Which leaves one final mode of attack: dWAR, defensive Wins Above Replacement, is far from established as a reliable measure of defensive value. Even those who champion it point out that it really takes two years of defensive play to start to establish a fielder’s performance baseline in fielding WAR. In 2012, Cabrera did a decent job playing third base, exceeding expectations but probably not adding to his own value with his defensive contributions (but not hurting it either–some argue that his agreement to play third also helped the Tigers because it meant they didn’t have to play Ryan Raburn), while Trout was simply amazing. Still, if you discount his defense because the measure isn’t reliable (and don’t believe your own eyes), Trout’s contribution in WAR drops to 8.6, or 21 percent of the Angels total, which at least makes it a horse race.

I’ve enjoyed the argument about this MVP race because in discussion new ideas come up. Nate Silver, championing Trout but expecting Cabrera to win, pointed out that Trout was superior to Cabrera while leading off an inning, a not inconsiderable skill that compares nicely with Cabrera’s better stats in the clutch this year.

The bottom line, however, is that the MVP awards are given by voters or judges, and they reflect the values of that constituency. If the BBWA says these 28 voters are the judges, we have to look at who they are to see what values are reflected. They’re the bosses. There was a time when the fans’ access to the records of the game was limited, and some favored Maris while others favored Mantle, for example. Some of that argument was based on numbers, of course, but it was also personality and some ineffable human streak that drew fans to one or the other. And the judges then were Olympian.

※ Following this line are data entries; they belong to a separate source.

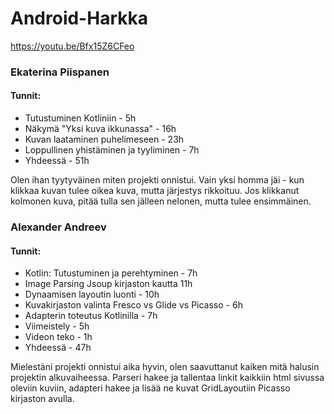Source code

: # Android-Harkka

https://youtu.be/Bfx15Z6CFeo

### Ekaterina Piispanen

#### Tunnit:
* Tutustuminen Kotliniin - 5h
* Näkymä "Yksi kuva ikkunassa" - 16h
* Kuvan laataminen puhelimeseen - 23h
* Loppullinen yhistäminen ja tyyliminen - 7h
* Yhdeessä - 51h

Olen ihan tyytyväinen miten projekti onnistui. Vain yksi homma jäi - kun klikkaa kuvan tulee oikea kuva, mutta järjestys rikkoituu. Jos
klikkanut kolmonen kuva, pitää tulla sen jälleen nelonen, mutta tulee ensimmäinen. 

### Alexander Andreev

#### Tunnit:
* Kotlin: Tutustuminen ja perehtyminen  - 7h
* Image Parsing Jsoup kirjaston kautta 11h
* Dynaamisen layoutin luonti - 10h
* Kuvakirjaston valinta Fresco vs Glide vs Picasso - 6h
* Adapterin toteutus Kotlinilla - 7h
* Viimeistely - 5h
* Videon teko - 1h
* Yhdeessä - 47h

Mielestäni projekti onnistui aika hyvin, olen saavuttanut kaiken mitä halusin projektin alkuvaiheessa.
Parseri hakee ja tallentaa linkit kaikkiin html sivussa oleviin kuviin, adapteri hakee ja lisää ne kuvat GridLayoutiin Picasso kirjaston avulla.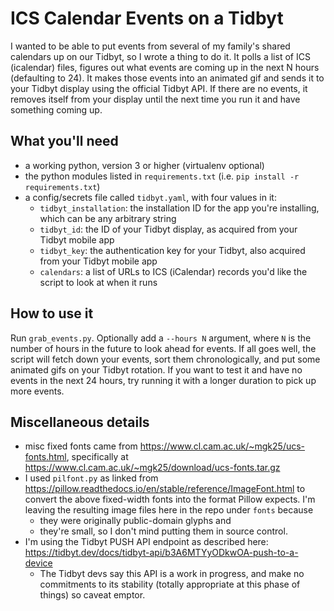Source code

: # ICS Calendar Events on a Tidbyt

I wanted to be able to put events from several of my family's shared calendars up on our Tidbyt, so I wrote a thing to do it. It polls a list of ICS (icalendar) files, figures out what events are coming up in the next N hours (defaulting to 24). It makes those events into an animated gif and sends it to your Tidbyt display using the official Tidbyt API. If there are no events, it removes itself from your display until the next time you run it and have something coming up.

## What you'll need

- a working python, version 3 or higher (virtualenv optional)
- the python modules listed in `requirements.txt` (i.e. `pip install -r requirements.txt`)
- a config/secrets file called `tidbyt.yaml`, with four values in it:
  - `tidbyt_installation`: the installation ID for the app you're installing, which can be any arbitrary string
  - `tidbyt_id`: the ID of your Tidbyt display, as acquired from your Tidbyt mobile app
  - `tidbyt_key`: the authentication key for your Tidbyt, also acquired from your Tidbyt mobile app
  - `calendars`: a list of URLs to ICS (iCalendar) records you'd like the script to look at when it runs

## How to use it

Run `grab_events.py`. Optionally add a `--hours N` argument, where `N` is the number of hours in the future to look ahead for events. If all goes well, the script will fetch down your events, sort them chronologically, and put some animated gifs on your Tidbyt rotation. If you want to test it and have no events in the next 24 hours, try running it with a longer duration to pick up more events.

## Miscellaneous details

- misc fixed fonts came from https://www.cl.cam.ac.uk/~mgk25/ucs-fonts.html, specifically at https://www.cl.cam.ac.uk/~mgk25/download/ucs-fonts.tar.gz
- I used `pilfont.py` as linked from https://pillow.readthedocs.io/en/stable/reference/ImageFont.html to convert the above fixed-width fonts into the format Pillow expects. I'm leaving the resulting image files here in the repo under `fonts` because
   - they were originally public-domain glyphs and
   - they're small, so I don't mind putting them in source control.
- I'm using the Tidbyt PUSH API endpoint as described here: https://tidbyt.dev/docs/tidbyt-api/b3A6MTYyODkwOA-push-to-a-device
  - The Tidbyt devs say this API is a work in progress, and make no commitments to its stability (totally appropriate at this phase of things) so caveat emptor.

We’re now our own best judges, as the ballots of the BBWA so ably demonstrate every time they vote, and this discussion among fans with a much broader understanding of how the game works ideally serves the purpose of helping us better understand baseball, baseball players, baseball teams, winning baseball, and the stats and numbers and opinions that help us describe them. The awards themselves are wan, the judges are suspect, but the discussion is lively, which is just great.